A Goma les jeunes se créent des'' Jobs'', Un travail herculéen pour gagner peu.




Un  jeune cordonnier sur une des rues de Goma  (Photo crédit Charly Kasereka)

Ils sont nombreux à Goma, ces jeunes de 15 à 30 ans, qui passent leurs jours et nuits à faire toute sorte de ce qu’ils appellent  ‘’Job’’ pour survivre. Commerce, travail d’esprit ou occasionnel, c’est le quotidien des jeunes  Gomatraciens.
Goma, ville située à plus de 3000 kilomètres à l’Est de la Capitale Kinshasa en République démocratique du Congo.

Il est 5 heure  du matin, nous sommes au carrefour appelé communément ‘’Rond-point sygners’’ en plein cœur de Goma.
Déjà, j’observe certains qui vendent les beignets, du pain, ‘’Chapati’ crêpe, taximan’’ motards’’, un peu plus loin ceux qui cherchent des clients pour le bus de transport en commun. L’ambiance des cris, disputes ,commencent dès l’aube. La majorité est constituée des jeunes, moins de 30 ans,ainsi que des femmes vendeuses . Certains des ces jeunes passent leur nuit.
Vue de la passerelle au Rond-point de la révolution (Instigo)  (photo crédit Charly Kasereka)

La  ville  de Goma est connue au monde suite aux multiples guerres des rébellions qui ce sont succédées durant les deux décennies passées. Personne ne pense à cette jeunesse laissée à sa triste sors.
Chacun de ces jeunes  a vécu de sa manière les deux décennies de trouble qui sont peut être passées. Tout le monde a une histoire propre à raconter.



Dans le monde de l’emploi certains sont perdu et d’adures s’improvisent comme ‘’je connais tout’’

Dans cette ville, tout peut paraitre merveilleux pour ceux dont c’est leur première fois d’y atterrir. La majorité de la population est jeune comme d’ailleurs sur tout le territoire du pays, selon les dernières statistiques de la CENI (Commission  Electorale Indépendante) en 2011 avant les élections.
La République Démocratique du Congo  enregistre un taux de chômage estimé à environ 80 % dans un pays où près de la moitié de ses 50 millions d’habitants a moins de 15 ans. 

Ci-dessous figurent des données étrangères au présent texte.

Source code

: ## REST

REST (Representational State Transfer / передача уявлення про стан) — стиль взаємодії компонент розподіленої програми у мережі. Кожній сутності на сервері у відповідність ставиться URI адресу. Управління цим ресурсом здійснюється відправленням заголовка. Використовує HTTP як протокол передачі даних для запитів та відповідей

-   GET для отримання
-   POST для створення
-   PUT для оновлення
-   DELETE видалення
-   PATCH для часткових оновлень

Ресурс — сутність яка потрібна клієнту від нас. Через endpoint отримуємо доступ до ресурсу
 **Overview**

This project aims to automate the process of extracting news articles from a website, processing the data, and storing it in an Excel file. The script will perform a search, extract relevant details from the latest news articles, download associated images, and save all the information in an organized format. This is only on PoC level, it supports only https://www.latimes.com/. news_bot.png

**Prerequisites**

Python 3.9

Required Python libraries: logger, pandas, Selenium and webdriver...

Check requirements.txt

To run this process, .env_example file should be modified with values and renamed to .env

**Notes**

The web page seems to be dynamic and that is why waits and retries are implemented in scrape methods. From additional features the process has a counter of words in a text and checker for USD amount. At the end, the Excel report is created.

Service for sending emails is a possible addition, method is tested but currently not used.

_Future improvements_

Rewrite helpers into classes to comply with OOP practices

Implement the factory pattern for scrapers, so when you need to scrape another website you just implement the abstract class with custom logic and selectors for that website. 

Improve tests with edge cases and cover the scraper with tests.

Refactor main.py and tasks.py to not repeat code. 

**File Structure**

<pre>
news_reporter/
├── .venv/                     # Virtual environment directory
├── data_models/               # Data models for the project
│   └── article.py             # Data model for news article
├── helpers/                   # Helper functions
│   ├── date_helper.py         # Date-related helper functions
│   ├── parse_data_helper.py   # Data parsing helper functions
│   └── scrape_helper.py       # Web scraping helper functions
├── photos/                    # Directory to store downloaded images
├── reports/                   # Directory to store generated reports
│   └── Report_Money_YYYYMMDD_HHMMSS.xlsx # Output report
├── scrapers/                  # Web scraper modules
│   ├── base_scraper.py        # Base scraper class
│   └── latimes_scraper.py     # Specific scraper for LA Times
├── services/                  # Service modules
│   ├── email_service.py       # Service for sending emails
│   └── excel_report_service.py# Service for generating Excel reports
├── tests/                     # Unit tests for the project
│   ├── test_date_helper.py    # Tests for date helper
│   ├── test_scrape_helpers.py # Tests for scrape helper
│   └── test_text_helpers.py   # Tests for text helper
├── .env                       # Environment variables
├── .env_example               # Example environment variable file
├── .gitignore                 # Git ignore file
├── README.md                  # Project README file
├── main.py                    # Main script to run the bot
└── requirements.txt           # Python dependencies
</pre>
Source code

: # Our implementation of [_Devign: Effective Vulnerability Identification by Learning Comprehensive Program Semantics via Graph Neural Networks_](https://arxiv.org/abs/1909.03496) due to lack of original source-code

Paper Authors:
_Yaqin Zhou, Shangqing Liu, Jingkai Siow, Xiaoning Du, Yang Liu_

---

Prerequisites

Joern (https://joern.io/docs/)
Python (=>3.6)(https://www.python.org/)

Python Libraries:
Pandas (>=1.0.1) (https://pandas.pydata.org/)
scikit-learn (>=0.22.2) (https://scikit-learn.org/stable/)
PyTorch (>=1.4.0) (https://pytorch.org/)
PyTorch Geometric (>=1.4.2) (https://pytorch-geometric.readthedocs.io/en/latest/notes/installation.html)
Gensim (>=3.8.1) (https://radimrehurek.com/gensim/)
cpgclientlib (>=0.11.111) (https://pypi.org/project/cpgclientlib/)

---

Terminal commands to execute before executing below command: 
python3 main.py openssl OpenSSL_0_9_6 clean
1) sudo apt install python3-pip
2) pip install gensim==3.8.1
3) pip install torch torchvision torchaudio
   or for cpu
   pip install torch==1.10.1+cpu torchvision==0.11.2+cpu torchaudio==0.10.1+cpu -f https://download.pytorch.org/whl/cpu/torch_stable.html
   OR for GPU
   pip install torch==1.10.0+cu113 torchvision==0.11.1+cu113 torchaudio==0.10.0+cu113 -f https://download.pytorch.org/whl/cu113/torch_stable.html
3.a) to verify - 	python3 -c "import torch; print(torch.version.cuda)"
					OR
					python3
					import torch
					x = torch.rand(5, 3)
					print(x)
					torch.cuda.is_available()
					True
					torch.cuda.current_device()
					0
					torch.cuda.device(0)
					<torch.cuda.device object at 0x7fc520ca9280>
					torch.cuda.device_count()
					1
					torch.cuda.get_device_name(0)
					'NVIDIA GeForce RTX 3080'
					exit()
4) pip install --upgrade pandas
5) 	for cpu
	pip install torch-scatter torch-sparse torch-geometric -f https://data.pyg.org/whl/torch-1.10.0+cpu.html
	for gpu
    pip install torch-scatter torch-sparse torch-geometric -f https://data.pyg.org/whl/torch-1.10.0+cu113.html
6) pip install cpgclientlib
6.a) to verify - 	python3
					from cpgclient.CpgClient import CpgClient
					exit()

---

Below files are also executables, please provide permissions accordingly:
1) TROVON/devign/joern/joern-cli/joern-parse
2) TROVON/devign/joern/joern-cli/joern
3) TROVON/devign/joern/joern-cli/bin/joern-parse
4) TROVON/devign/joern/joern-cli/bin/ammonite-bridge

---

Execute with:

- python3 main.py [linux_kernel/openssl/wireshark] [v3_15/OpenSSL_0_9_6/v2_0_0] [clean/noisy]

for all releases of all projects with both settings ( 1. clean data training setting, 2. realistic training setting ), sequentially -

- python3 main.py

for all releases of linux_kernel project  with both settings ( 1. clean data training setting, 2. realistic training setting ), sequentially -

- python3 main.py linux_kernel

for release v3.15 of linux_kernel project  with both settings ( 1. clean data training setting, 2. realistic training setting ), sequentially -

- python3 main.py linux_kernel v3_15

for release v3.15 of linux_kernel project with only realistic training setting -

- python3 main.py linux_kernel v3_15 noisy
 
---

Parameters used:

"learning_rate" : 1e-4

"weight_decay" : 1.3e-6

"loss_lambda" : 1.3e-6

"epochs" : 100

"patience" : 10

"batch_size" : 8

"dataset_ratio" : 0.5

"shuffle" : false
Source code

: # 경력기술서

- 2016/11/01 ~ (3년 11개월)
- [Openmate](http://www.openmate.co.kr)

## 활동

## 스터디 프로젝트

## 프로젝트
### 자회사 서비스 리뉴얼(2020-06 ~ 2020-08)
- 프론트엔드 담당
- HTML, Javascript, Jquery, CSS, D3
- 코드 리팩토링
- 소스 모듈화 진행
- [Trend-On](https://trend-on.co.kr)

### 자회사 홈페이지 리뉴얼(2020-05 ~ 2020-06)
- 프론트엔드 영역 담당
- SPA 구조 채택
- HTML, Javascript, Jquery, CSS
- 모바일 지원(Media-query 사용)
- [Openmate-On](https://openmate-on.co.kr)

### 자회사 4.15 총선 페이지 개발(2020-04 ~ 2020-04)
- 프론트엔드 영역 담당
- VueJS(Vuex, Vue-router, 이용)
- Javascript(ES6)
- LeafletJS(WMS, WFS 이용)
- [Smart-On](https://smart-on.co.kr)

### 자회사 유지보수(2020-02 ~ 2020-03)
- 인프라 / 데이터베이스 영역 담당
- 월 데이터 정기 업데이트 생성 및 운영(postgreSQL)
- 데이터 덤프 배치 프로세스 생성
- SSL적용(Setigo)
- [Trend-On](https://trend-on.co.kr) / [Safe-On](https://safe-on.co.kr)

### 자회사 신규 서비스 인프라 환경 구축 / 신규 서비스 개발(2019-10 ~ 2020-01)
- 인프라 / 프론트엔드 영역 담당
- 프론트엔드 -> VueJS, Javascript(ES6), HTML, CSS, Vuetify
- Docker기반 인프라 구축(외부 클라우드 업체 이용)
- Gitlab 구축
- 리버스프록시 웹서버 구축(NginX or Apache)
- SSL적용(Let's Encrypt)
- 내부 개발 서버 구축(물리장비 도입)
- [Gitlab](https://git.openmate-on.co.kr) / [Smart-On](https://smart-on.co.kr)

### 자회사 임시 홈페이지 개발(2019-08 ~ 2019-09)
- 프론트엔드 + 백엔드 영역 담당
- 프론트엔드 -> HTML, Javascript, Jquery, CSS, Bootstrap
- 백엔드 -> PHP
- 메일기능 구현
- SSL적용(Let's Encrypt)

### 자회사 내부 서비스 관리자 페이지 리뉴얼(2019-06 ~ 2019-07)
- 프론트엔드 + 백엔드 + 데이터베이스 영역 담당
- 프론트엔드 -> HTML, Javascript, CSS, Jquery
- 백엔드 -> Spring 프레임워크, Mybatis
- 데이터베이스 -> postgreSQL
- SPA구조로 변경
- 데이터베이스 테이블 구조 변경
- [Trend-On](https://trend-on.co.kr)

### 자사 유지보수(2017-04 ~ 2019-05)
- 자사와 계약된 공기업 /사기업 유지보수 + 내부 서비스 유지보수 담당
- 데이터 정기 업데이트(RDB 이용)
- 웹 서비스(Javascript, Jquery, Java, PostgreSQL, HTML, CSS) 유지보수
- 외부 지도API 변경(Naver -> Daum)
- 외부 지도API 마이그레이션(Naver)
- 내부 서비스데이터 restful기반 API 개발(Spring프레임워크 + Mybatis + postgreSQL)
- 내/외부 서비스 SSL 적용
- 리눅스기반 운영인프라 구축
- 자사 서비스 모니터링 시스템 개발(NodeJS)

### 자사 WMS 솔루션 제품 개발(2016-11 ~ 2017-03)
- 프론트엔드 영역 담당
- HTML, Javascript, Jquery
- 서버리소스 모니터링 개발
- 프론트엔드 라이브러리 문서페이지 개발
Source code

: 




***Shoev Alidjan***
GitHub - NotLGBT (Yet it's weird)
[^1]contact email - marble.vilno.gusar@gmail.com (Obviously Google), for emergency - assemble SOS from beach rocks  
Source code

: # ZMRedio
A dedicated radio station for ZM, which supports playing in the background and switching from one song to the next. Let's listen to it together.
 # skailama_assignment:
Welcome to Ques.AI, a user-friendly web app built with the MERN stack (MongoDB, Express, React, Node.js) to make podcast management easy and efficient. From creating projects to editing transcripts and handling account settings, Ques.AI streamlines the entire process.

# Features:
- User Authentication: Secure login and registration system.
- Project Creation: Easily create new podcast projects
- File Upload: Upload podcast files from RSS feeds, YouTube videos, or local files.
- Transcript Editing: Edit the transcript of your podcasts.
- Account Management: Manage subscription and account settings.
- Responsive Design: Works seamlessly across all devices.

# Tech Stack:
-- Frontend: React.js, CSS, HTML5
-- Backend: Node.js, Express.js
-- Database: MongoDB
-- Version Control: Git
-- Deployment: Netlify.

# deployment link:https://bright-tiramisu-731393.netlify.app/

 ’ Je suis diplômé en relations internationales, j’ai postulé à plusieurs reprises dans plusieurs ONG basées ici à Goma, mais rien .me voici dans la vente des crédits’ de téléphonie’' nous dit ERIC une vingtaine, ex-étudiant en chaumage.
 
Un jeune Cordonnier et un vendeur des centures à Goma. (Photo crédit Charly Kasereka)
Ils sont  nombreux   comme ERIC, d’autres  imaginent et se créent  des ‘’petits jobs’’ .

Commerce ambulatoire des divers produits, pousse-pousseur de ‘’SHUKUDU’’, révendeurs des crédits de téléphonie mobile,…ou autre. 

 Personne ne se moque de personne. "Seule la fin justifie les moyens utilisés".

 Pour certains, aller faire les études devient moins prioritaire dans leurs esprits. ‘’Simple formalité et satisfaction pour mes parents ‘’ nous souffle un jeune rencontré au moment de la pause au Campus du lac Goma.   Un slogan a même été développé: ‘’Le français et diplômes n’achètent pas la boisson’’, cela pour dire ‘’étudier beaucoup et savoir parler la langue française n’est pas synonyme d’avoir un emploi’’.  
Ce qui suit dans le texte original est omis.